Amid such discord, some owners of Russian-themed businesses remain hopeful that they can help to bridge the divisions, while avoiding some of the negative connotations. It was in this spirit that the owners of Taste of Russia, a store in the Brighton Beach neighborhood of Brooklyn selling food from the former Soviet Republics, decided to change its name and to get rid of a sign featuring Red Square’s St. Basil’s Cathedral, says co-owner Alena Rakhman. Following the invasion, a number of customers approached the owners to ask them to change the name, she says.

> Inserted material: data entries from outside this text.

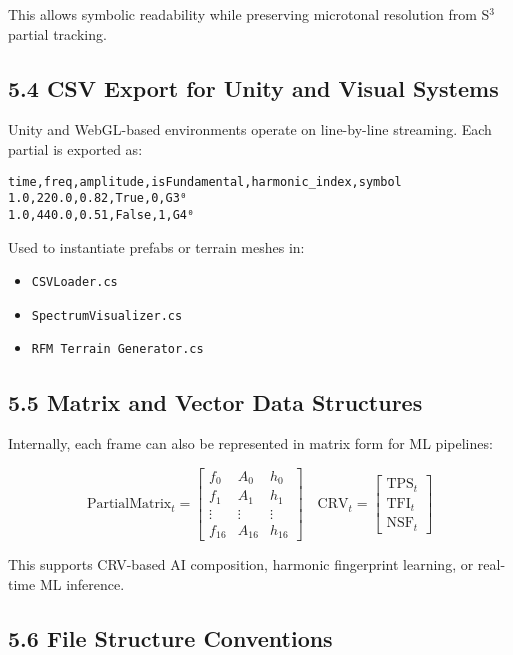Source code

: This allows symbolic readability while preserving microtonal resolution from S$^{3}$ partial tracking.

\subsection*{5.4 CSV Export for Unity and Visual Systems}

Unity and WebGL-based environments operate on line-by-line streaming. Each partial is exported as:

\begin{verbatim}
time,freq,amplitude,isFundamental,harmonic_index,symbol
1.0,220.0,0.82,True,0,G3⁰
1.0,440.0,0.51,False,1,G4⁰
\end{verbatim}

Used to instantiate prefabs or terrain meshes in:

\begin{itemize}
    \item \texttt{CSVLoader.cs}
    \item \texttt{SpectrumVisualizer.cs}
    \item \texttt{RFM Terrain Generator.cs}
\end{itemize}

\subsection*{5.5 Matrix and Vector Data Structures}

Internally, each frame can also be represented in matrix form for ML pipelines:

\[
\text{PartialMatrix}_t = 
\begin{bmatrix}
f_0 & A_0 & h_0 \\
f_1 & A_1 & h_1 \\
\vdots & \vdots & \vdots \\
f_{16} & A_{16} & h_{16}
\end{bmatrix}
\quad
\text{CRV}_t = 
\begin{bmatrix}
\text{TPS}_t \\
\text{TFI}_t \\
\text{NSF}_t
\end{bmatrix}
\]

This supports CRV-based AI composition, harmonic fingerprint learning, or real-time ML inference.

\subsection*{5.6 File Structure Conventions}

Rakhman, who was born in Odessa, Ukraine to a Russian-speaking family, says that, while a new name has not been decided yet, the aim of renaming the store is to make the business more inclusive, reflecting the diversity of the neighborhood itself. Brighton Beach is known as “Little Kyiv” for its many residents from the Ukrainian community, who live side by side with the Russian community. “Traditionally, food is a unifier. So we would like our food and our place to unify our community and not divide it in any possible way,” she says.
The business owners’ plan to change the name has prompted backlash from some members of the Russian community, who have responded to local news stories about the decision on social media. “It’s sad because, you know, we’re just trying,” says Rakhman. “We just want to help, we just want to be sensitive and kind. And people are getting angry for no reason.”